In subjects allergic to pollens, the oral allergic syndrome may appear following the ingestion of some foods: there are common allergens to pollens and to some types of fruit and vegetables. In general, the onset of eye-respiratory symptoms, typical of pollen allergy, tends to precede the appearance of cross-food reactions, even of some years. The cause of this cross-allergy is due to the botanical "kinship" among the pollens of some families and various foods: the immune system also reacts to the substances contained in the foods, due to their affinity with the antigens contained in the inhaled pollen grains. The allergenic protein that causes this cross reactivity is profilin, which acts like a pan-allergen. Oral allergy syndrome occurs only in a small proportion of patients with pollen allergy (about 10%) and does not involve all the elements listed below. Furthermore, it is possible to detect specific IgE to plant foods without any clinical manifestation following the ingestion of such foods.

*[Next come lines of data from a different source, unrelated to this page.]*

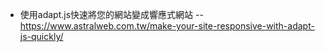 * 使用adapt.js快速將您的網站變成響應式網站 -- https://www.astralweb.com.tw/make-your-site-responsive-with-adapt-js-quickly/

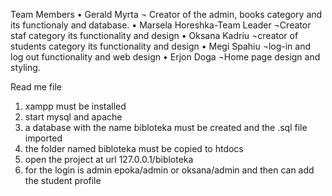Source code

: Team Members
•	Gerald Myrta
¬ Creator of the admin, books category and its functionaly and database.
•	Marsela Horeshka-Team Leader
¬Creator staf category its functionality and design
•	Oksana Kadriu 
¬creator of students category its functionality and design
•	Megi Spahiu
¬log-in and log out functionality and web design
•	Erjon Doga
¬Home page design and styling.

Read me file
1. xampp must be installed
2. start mysql and apache
3. a database with the name bibloteka must be created and the .sql file imported
4. the folder named bibloteka must be copied to htdocs
5. open the project at url 127.0.0.1/bibloteka
6. for the login is admin epoka/admin or oksana/admin and then  can add the student profile
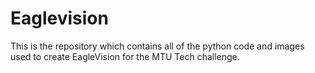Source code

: # Eaglevision
This is the repository which contains all of the python code and images used to create EagleVision for the MTU Tech challenge.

Foods for which a possible cross-reactivity with pollen is described

Pollen in general



Melon, Watermelon, Orange, Kiwi, Tomato, Wheat, Peach, Apricot, Cherry, Plum, Peanuts, Cereals, Almond, Kiwi, Citrus


Melon, Banana

Compositae (artemisia, ambrosia)

Chamomile, Celery, Carrots, Melon, Watermelon, Apple, Banana, Pumpkin Lettuce, Chicory, Dandelion, Sunflower Oil, Margarine, Chestnut, Fennel, Parsley, Green Pepper, Honey


Mulberries, Basil, Peas, Nettle, Melon, Cherry


Olives, Olive Oil

Betulaceae and Corylaceae (birch, alder, hazel, hornbeam)

Apple, Peach, Apricot, Walnut, Hazelnuts, Cherry, Banana, Carrot, Potato, Fennel, Celery, Peanut, Almond, Pistachio, Plum, Pear, Medlar, Raspberry Strawberry, Kiwi, Parsley.